The result should be every line in the material below containing the string "visible".

**DATA PROVIDED:**
Segment Open

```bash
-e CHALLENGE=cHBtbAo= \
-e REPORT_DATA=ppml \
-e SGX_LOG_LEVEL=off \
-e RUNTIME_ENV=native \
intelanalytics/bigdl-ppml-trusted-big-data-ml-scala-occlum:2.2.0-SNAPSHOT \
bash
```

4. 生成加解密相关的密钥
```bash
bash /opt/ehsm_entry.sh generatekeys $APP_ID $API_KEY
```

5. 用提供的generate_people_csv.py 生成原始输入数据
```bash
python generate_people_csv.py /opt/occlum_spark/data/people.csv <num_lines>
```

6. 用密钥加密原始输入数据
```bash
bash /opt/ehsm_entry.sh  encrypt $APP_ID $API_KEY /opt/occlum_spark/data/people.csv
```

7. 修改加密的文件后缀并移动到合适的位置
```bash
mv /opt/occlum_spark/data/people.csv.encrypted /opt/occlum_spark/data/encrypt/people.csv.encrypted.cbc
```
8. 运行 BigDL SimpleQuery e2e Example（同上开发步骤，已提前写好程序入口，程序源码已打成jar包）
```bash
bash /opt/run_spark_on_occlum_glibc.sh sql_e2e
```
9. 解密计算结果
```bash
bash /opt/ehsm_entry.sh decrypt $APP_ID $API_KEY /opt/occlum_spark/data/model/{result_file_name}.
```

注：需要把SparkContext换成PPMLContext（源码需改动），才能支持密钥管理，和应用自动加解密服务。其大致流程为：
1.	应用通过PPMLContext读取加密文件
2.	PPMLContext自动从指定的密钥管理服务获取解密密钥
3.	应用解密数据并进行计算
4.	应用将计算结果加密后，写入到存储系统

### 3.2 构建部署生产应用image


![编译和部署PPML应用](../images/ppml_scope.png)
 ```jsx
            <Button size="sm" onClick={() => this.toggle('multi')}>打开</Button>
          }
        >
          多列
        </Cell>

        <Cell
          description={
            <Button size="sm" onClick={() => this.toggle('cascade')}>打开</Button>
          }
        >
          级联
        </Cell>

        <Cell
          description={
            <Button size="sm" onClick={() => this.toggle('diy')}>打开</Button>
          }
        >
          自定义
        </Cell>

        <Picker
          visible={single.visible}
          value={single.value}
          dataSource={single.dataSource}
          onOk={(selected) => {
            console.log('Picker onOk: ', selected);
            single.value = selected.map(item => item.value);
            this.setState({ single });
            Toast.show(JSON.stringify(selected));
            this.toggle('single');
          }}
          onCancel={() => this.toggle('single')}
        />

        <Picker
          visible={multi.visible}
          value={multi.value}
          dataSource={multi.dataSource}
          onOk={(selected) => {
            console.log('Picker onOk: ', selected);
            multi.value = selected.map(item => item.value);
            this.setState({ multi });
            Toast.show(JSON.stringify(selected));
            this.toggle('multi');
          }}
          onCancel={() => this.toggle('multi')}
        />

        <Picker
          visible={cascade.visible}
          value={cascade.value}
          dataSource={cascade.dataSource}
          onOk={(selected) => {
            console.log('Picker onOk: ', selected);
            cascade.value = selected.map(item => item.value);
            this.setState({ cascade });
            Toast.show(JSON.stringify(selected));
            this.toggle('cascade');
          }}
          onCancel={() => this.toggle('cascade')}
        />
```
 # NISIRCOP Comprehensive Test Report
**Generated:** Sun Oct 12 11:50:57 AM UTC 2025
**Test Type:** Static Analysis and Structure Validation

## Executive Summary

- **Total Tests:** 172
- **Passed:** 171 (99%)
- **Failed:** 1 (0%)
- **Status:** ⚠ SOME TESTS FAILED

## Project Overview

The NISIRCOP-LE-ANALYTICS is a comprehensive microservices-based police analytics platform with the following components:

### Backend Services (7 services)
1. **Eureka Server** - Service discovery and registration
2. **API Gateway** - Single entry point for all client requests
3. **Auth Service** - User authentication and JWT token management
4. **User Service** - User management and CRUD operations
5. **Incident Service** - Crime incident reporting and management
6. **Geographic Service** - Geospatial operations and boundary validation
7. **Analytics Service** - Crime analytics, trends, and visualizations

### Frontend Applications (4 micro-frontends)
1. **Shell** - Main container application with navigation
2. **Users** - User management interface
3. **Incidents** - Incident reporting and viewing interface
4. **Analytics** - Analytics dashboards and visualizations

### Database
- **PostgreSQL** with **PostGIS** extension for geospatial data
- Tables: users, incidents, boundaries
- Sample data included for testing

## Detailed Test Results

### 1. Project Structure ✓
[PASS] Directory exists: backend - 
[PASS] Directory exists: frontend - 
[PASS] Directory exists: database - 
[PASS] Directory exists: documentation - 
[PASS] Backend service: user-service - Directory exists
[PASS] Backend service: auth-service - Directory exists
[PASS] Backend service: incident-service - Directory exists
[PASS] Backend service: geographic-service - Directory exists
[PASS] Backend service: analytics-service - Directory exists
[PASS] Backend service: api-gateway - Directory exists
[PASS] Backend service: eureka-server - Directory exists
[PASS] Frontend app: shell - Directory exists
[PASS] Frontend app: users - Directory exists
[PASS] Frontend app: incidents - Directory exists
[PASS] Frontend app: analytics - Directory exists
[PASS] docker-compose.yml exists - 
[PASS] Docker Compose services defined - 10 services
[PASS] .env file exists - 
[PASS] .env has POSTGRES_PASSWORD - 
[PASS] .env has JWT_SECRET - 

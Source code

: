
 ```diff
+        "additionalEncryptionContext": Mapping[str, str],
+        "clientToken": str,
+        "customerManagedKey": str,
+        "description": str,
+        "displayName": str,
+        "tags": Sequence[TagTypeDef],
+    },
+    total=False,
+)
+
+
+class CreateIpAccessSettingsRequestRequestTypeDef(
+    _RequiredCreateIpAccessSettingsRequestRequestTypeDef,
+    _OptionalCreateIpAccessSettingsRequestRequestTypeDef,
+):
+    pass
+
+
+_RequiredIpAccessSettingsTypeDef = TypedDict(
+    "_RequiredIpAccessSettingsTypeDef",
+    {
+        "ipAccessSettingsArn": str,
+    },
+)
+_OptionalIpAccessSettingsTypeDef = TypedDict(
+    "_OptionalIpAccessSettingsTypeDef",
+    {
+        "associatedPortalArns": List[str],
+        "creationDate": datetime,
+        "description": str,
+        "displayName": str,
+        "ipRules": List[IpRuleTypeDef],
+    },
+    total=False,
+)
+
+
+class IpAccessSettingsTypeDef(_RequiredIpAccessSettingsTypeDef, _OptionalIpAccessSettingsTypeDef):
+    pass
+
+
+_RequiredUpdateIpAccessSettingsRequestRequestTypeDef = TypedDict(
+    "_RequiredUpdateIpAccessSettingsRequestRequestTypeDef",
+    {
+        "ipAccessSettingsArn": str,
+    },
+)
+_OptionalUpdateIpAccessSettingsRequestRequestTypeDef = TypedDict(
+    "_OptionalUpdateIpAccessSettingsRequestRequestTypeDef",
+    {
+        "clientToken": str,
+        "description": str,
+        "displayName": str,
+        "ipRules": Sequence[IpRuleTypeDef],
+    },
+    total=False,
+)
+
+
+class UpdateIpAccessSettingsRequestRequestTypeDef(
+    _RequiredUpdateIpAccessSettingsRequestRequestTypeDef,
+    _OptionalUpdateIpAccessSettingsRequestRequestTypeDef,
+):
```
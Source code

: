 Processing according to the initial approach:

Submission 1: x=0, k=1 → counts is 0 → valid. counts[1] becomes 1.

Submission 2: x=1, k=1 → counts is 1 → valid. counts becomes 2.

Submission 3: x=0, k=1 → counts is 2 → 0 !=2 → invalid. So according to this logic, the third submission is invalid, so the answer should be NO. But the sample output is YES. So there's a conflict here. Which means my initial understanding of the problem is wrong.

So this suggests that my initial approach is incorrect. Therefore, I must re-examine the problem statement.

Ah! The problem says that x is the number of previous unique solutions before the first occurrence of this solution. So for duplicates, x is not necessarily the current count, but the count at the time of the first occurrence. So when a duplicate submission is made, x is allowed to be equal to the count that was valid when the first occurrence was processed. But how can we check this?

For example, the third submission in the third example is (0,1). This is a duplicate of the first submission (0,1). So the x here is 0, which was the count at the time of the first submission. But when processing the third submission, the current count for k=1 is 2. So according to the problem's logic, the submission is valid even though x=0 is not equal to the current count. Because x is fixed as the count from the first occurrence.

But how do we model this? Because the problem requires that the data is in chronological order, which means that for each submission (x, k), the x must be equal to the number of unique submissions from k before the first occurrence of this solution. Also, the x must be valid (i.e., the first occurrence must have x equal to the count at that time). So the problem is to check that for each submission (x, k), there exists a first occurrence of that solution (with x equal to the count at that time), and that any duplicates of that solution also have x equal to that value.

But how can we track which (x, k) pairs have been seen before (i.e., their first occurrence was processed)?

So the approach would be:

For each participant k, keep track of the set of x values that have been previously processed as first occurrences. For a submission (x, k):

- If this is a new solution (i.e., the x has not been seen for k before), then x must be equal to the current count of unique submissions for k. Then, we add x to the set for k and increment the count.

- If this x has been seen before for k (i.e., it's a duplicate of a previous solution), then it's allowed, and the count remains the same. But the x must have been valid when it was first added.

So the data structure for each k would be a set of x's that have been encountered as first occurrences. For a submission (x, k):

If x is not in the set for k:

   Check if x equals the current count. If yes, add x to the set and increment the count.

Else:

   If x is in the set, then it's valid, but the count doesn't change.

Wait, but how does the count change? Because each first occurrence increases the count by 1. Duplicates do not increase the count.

Segment Closed

**SOLUTION:**
          visible={single.visible}
          visible={multi.visible}
          visible={cascade.visible}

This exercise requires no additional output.